Intel buys smart sign firm CognoVision

Intel has bought digital signage company CognoVision in an effort to take advantage of what it believes will be a quickly expanding smart sign market.

CognoVision is a start-up company based in Toronto, Canada. It makes anonymous face detection and people tracking software that gathers data on how people watch ads and how they move around stores, using small camera sensors and computers in signs and other places.

The technology allows signs to adapt to the user depending on their age, for example. It monitors how long a person looks at an advertisement, allowing more targetted ads, and can change if people show that they are losing interest.

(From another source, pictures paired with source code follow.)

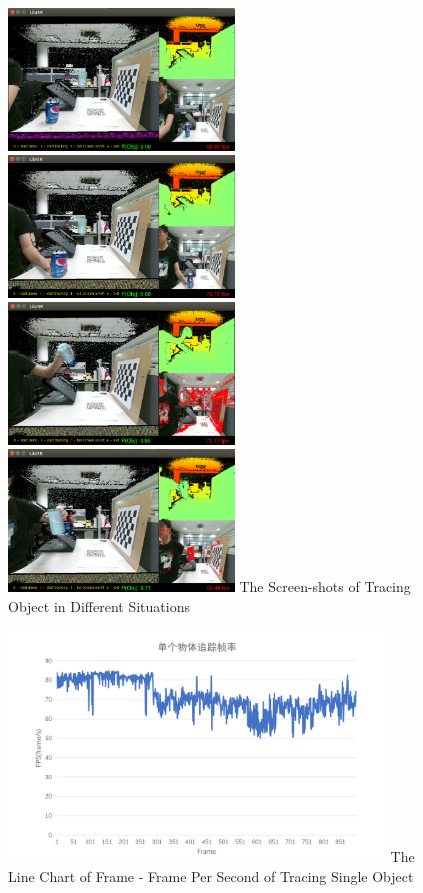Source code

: \begin{figure}[!htp]
  \centering
  \includegraphics[width=6cm]{figure/beforeT.png}
  \hspace{1cm}
    \includegraphics[width=6cm]{figure/noT.png}
    \includegraphics[width=6cm]{figure/staticT.png}
  \hspace{1cm}
  \includegraphics[width=6cm]{figure/movingT.png}
    {The Screen-shots of Tracing Object in Different Situations}
  \label{fig:SRR}
\end{figure}


\begin{figure}[!htp]
  \centering
  \includegraphics[width=10cm]{figure/fps.png}
    {The Line Chart of Frame - Frame Per Second of Tracing Single Object }
 \label{fig:fps}
\end{figure}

“It’s an area where for not a lot of money you can really pick up some of the leading companies that turbo charge you into this segment,” said Paul Otellini, CEO of Intel at the Intel Capital CEO Summit in California. “Home energy management would be another one, and that’s where we’re bringing people portfolio investments and selective acquisitions.”

Intel has been a CognoVision partner for some time, with its processors powering CognoVision’s applications since July 2009.

The deal apparently closed in September, but Intel has been tight-lipped about it until today. It plans to capitalise on an emerging smart sign market by ensuring that its Atom processors are the primary processing power behind the displays and computers used in CognoVision’s technology.

Financial details of the acquisition were not revealed, but given Intel’s statements and the fact that CognoVision is a start-up, we imagine it was on the lower scale of payments.